The Voyagers launched in 1977 and are hurtling through interstellar space at around 35,000 mph (56,000 kph). Both spacecraft rely on a set of primary thrusters to gently pivot them up and down as well as to the right and left in order to keep their antennas pointed at Earth so they can send back data and receive commands. Within the primary set of thrusters are other thrusters that control the spacecraft's roll motion. Seen from Earth, the roll motion rotates the antenna like a vinyl record to keep each Voyager pointed at a guide star it uses to orient itself. Both spacecraft have a primary and backup set for these roll movements.

(Another set of thrusters, intended to change the spacecrafts' trajectory during the flybys of the outer planets, were revived on the spacecraft in 2018 and 2019, but they can't induce roll motion.)

To manage the clogging tubes in the thrusters, engineers switch between the sets of primary, backup, and trajectory thrusters of both Voyagers. But on Voyager 1, the primary roll thrusters stopped working in 2004 after losing power in two small internal heaters. Engineers determined the broken heaters were likely unfixable and opted to rely solely on Voyager 1's backup roll thrusters to orient the star tracker.

"I think at that time, the team was OK with accepting that the primary roll thrusters didn't work, because they had a perfectly good backup," said Kareem Badaruddin, Voyager mission manager at JPL, which manages the mission for NASA. "And, frankly, they probably didn't think the Voyagers were going to keep going for another 20 years."

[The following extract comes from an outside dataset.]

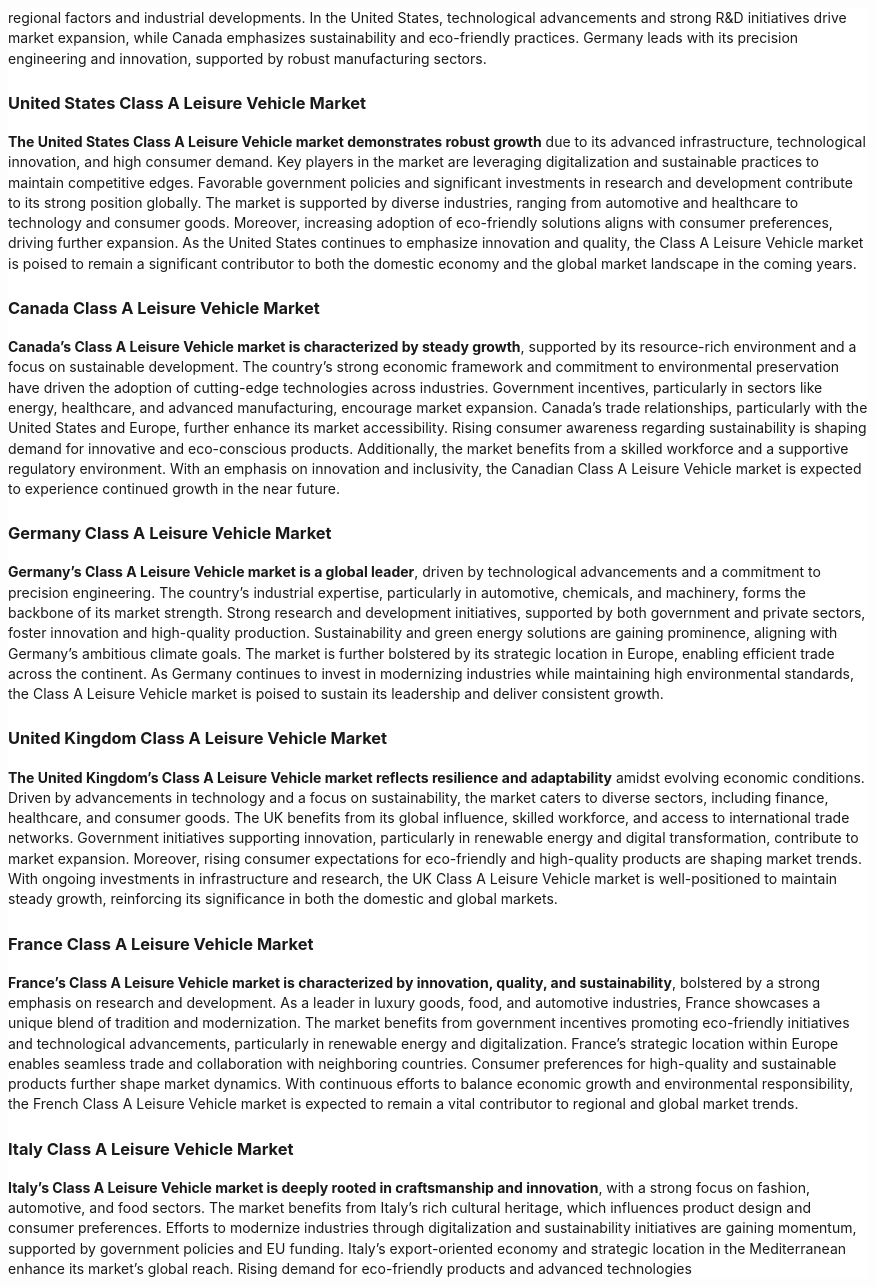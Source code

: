 regional factors and industrial developments. In the United States, technological advancements and strong R&amp;D initiatives drive market expansion, while Canada emphasizes sustainability and eco-friendly practices. Germany leads with its precision engineering and innovation, supported by robust manufacturing sectors.</span></em></p></blockquote><h3><strong>United States Class A Leisure Vehicle Market</strong></h3><p><strong>The United States Class A Leisure Vehicle market demonstrates robust growth</strong> due to its advanced infrastructure, technological innovation, and high consumer demand. Key players in the market are leveraging digitalization and sustainable practices to maintain competitive edges. Favorable government policies and significant investments in research and development contribute to its strong position globally. The market is supported by diverse industries, ranging from automotive and healthcare to technology and consumer goods. Moreover, increasing adoption of eco-friendly solutions aligns with consumer preferences, driving further expansion. As the United States continues to emphasize innovation and quality, the Class A Leisure Vehicle market is poised to remain a significant contributor to both the domestic economy and the global market landscape in the coming years.</p><h3><strong>Canada Class A Leisure Vehicle Market</strong></h3><p><strong>Canada&rsquo;s Class A Leisure Vehicle market is characterized by steady growth</strong>, supported by its resource-rich environment and a focus on sustainable development. The country&rsquo;s strong economic framework and commitment to environmental preservation have driven the adoption of cutting-edge technologies across industries. Government incentives, particularly in sectors like energy, healthcare, and advanced manufacturing, encourage market expansion. Canada&rsquo;s trade relationships, particularly with the United States and Europe, further enhance its market accessibility. Rising consumer awareness regarding sustainability is shaping demand for innovative and eco-conscious products. Additionally, the market benefits from a skilled workforce and a supportive regulatory environment. With an emphasis on innovation and inclusivity, the Canadian Class A Leisure Vehicle market is expected to experience continued growth in the near future.</p><h3><strong>Germany Class A Leisure Vehicle Market</strong></h3><p><strong>Germany&rsquo;s Class A Leisure Vehicle market is a global leader</strong>, driven by technological advancements and a commitment to precision engineering. The country&rsquo;s industrial expertise, particularly in automotive, chemicals, and machinery, forms the backbone of its market strength. Strong research and development initiatives, supported by both government and private sectors, foster innovation and high-quality production. Sustainability and green energy solutions are gaining prominence, aligning with Germany&rsquo;s ambitious climate goals. The market is further bolstered by its strategic location in Europe, enabling efficient trade across the continent. As Germany continues to invest in modernizing industries while maintaining high environmental standards, the Class A Leisure Vehicle market is poised to sustain its leadership and deliver consistent growth.</p><h3><strong>United Kingdom Class A Leisure Vehicle Market</strong></h3><p><strong>The United Kingdom&rsquo;s Class A Leisure Vehicle market reflects resilience and adaptability</strong> amidst evolving economic conditions. Driven by advancements in technology and a focus on sustainability, the market caters to diverse sectors, including finance, healthcare, and consumer goods. The UK benefits from its global influence, skilled workforce, and access to international trade networks. Government initiatives supporting innovation, particularly in renewable energy and digital transformation, contribute to market expansion. Moreover, rising consumer expectations for eco-friendly and high-quality products are shaping market trends. With ongoing investments in infrastructure and research, the UK Class A Leisure Vehicle market is well-positioned to maintain steady growth, reinforcing its significance in both the domestic and global markets.</p><h3><strong>France Class A Leisure Vehicle Market</strong></h3><p><strong>France&rsquo;s Class A Leisure Vehicle market is characterized by innovation, quality, and sustainability</strong>, bolstered by a strong emphasis on research and development. As a leader in luxury goods, food, and automotive industries, France showcases a unique blend of tradition and modernization. The market benefits from government incentives promoting eco-friendly initiatives and technological advancements, particularly in renewable energy and digitalization. France&rsquo;s strategic location within Europe enables seamless trade and collaboration with neighboring countries. Consumer preferences for high-quality and sustainable products further shape market dynamics. With continuous efforts to balance economic growth and environmental responsibility, the French Class A Leisure Vehicle market is expected to remain a vital contributor to regional and global market trends.</p><h3><strong>Italy Class A Leisure Vehicle Market</strong></h3><p><strong>Italy&rsquo;s Class A Leisure Vehicle market is deeply rooted in craftsmanship and innovation</strong>, with a strong focus on fashion, automotive, and food sectors. The market benefits from Italy&rsquo;s rich cultural heritage, which influences product design and consumer preferences. Efforts to modernize industries through digitalization and sustainability initiatives are gaining momentum, supported by government policies and EU funding. Italy&rsquo;s export-oriented economy and strategic location in the Mediterranean enhance its market&rsquo;s global reach. Rising demand for eco-friendly products and advanced technologies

But without the ability to control the spacecraft's roll motion, a variety of issues would arise that might threaten the mission, so the engineering team decided to reexamine the 2004 thruster failure. They began to suspect that an unexpected change or disturbance in the circuits that control the heaters' power supply had effectively flipped a switch to the wrong position. If they could turn the switch back to its original position, the heaters might work again, enabling them to reactivate the primary roll thrusters and use them if the backup roll thrusters that have been used since 2004 become completely clogged.

Communications Pause

The solution required some puzzle-solving. The team would have to turn on the dormant roll thrusters, then try fixing and restarting the heaters. If, during that time, the spacecraft's star tracker drifted too far from the guide star, the long-dormant roll thrusters would automatically fire (thanks to the spacecraft's programming). And if the heaters were still off when they fired, it could trigger a small explosion, so the team needed to get the star tracker pointed as precisely as possible.

It would be a race, and the team faced additional time pressure: From May 4, 2025, through February 2026, Deep Space Station 43 (DSS-43), a 230-foot-wide (70-meter-wide) antenna in Canberra, Australia, that's part of NASA's Deep Space Network, would be undergoing upgrades. It would be offline for most of that time, with brief periods of operation in August and December.

Although the Deep Space Network has three complexes equally spaced around the globe (in Goldstone, California, and Madrid, in addition to Australia) to ensure constant contact with spacecraft as Earth rotates, DSS-43 is the only dish with enough signal power to send commands to the Voyagers.

"These antenna upgrades are important for future crewed lunar landings, and they also increase communications capacity for our science missions in deep space, some of which are building on the discoveries Voyager made," said Suzanne Dodd, Voyager project manager and director of the Interplanetary Network at JPL, which manages the Deep Space Network for NASA. "We've been through downtime like this before, so we're just preparing as much as we can."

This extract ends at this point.